Style (stil) n. 1.The way in which something is said, done, expressed, or performed. 2.The combination of distinctive features of literary or artistic expression, execution, or performance characterizing a particular person, group, school, or era. 3.Sort; type. 4.A quality of imagination and individuality expressed in one’s actions and tastes.

    That’s a dictionary’s attempt to define style. The photograph here, shot by Hungarian-born Sylvia Plachy, is part of a broader, more multi-dimensional effort by this year’s Penn Humanities Forum to define that elusive concept. Forty-seven of her works are now on display at the Arthur Ross Gallery—including “Repros,” which is the title of both the photograph and the exhibition itself.
    According to Dr. Dilys Winegrad Gr’70, the gallery’s director and curator, Plachy was invited to select her own works for the exhibition in conjunction with the Humanities Forum, and her “whimsical images capture the many ways we as humans impose and reflect style and styles in the world around us.”

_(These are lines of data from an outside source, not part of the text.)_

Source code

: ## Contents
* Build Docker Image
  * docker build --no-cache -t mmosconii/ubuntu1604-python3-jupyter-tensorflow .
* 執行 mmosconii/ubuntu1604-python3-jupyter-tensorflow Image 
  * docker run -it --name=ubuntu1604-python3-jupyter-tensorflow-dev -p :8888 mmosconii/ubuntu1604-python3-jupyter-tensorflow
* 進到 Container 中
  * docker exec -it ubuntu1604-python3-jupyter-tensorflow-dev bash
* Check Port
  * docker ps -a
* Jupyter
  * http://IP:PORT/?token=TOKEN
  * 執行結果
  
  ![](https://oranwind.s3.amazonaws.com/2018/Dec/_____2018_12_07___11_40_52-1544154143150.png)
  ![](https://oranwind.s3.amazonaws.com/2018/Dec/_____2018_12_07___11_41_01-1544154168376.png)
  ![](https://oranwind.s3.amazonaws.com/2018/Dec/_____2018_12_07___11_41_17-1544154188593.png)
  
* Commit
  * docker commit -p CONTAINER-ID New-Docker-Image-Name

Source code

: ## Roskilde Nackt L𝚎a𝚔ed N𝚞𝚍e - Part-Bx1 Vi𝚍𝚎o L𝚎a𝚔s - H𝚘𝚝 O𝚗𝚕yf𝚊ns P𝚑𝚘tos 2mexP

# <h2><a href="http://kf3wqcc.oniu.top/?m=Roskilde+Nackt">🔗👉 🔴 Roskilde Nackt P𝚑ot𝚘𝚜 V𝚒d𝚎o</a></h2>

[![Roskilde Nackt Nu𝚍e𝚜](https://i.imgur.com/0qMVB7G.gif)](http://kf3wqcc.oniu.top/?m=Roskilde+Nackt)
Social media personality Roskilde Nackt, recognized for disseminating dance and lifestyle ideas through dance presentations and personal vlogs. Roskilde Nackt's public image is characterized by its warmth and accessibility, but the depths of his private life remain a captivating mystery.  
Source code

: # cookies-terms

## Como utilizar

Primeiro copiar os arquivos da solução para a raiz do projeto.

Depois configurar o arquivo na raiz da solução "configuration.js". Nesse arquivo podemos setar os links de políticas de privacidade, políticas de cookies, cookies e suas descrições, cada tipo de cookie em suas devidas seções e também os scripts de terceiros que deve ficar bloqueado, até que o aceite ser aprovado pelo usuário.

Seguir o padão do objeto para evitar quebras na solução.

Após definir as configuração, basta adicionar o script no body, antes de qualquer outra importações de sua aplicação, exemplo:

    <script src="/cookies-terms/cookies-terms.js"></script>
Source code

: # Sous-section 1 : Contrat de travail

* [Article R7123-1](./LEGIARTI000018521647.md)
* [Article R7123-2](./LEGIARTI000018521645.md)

    Plachy’s “Unguided Tour,” a column of photographs without commentary, ran for many years in The Village Voice, where she is staff photographer; her 1990 book by that name won the International Center for Photography’s Infinity Award for best publication. Her other books Red Light (1996) and this year’s Signs & Relics, which prompted filmmaker Wim Wenders to write: “I finally put Sylvia’s book down and realized in amazement that photographs can cover all the good word territories.”

“Repros: Photographs by Sylvia Plachy,” runs from Sept. 5 through Oct. 29 at the Arthur Ross Gallery.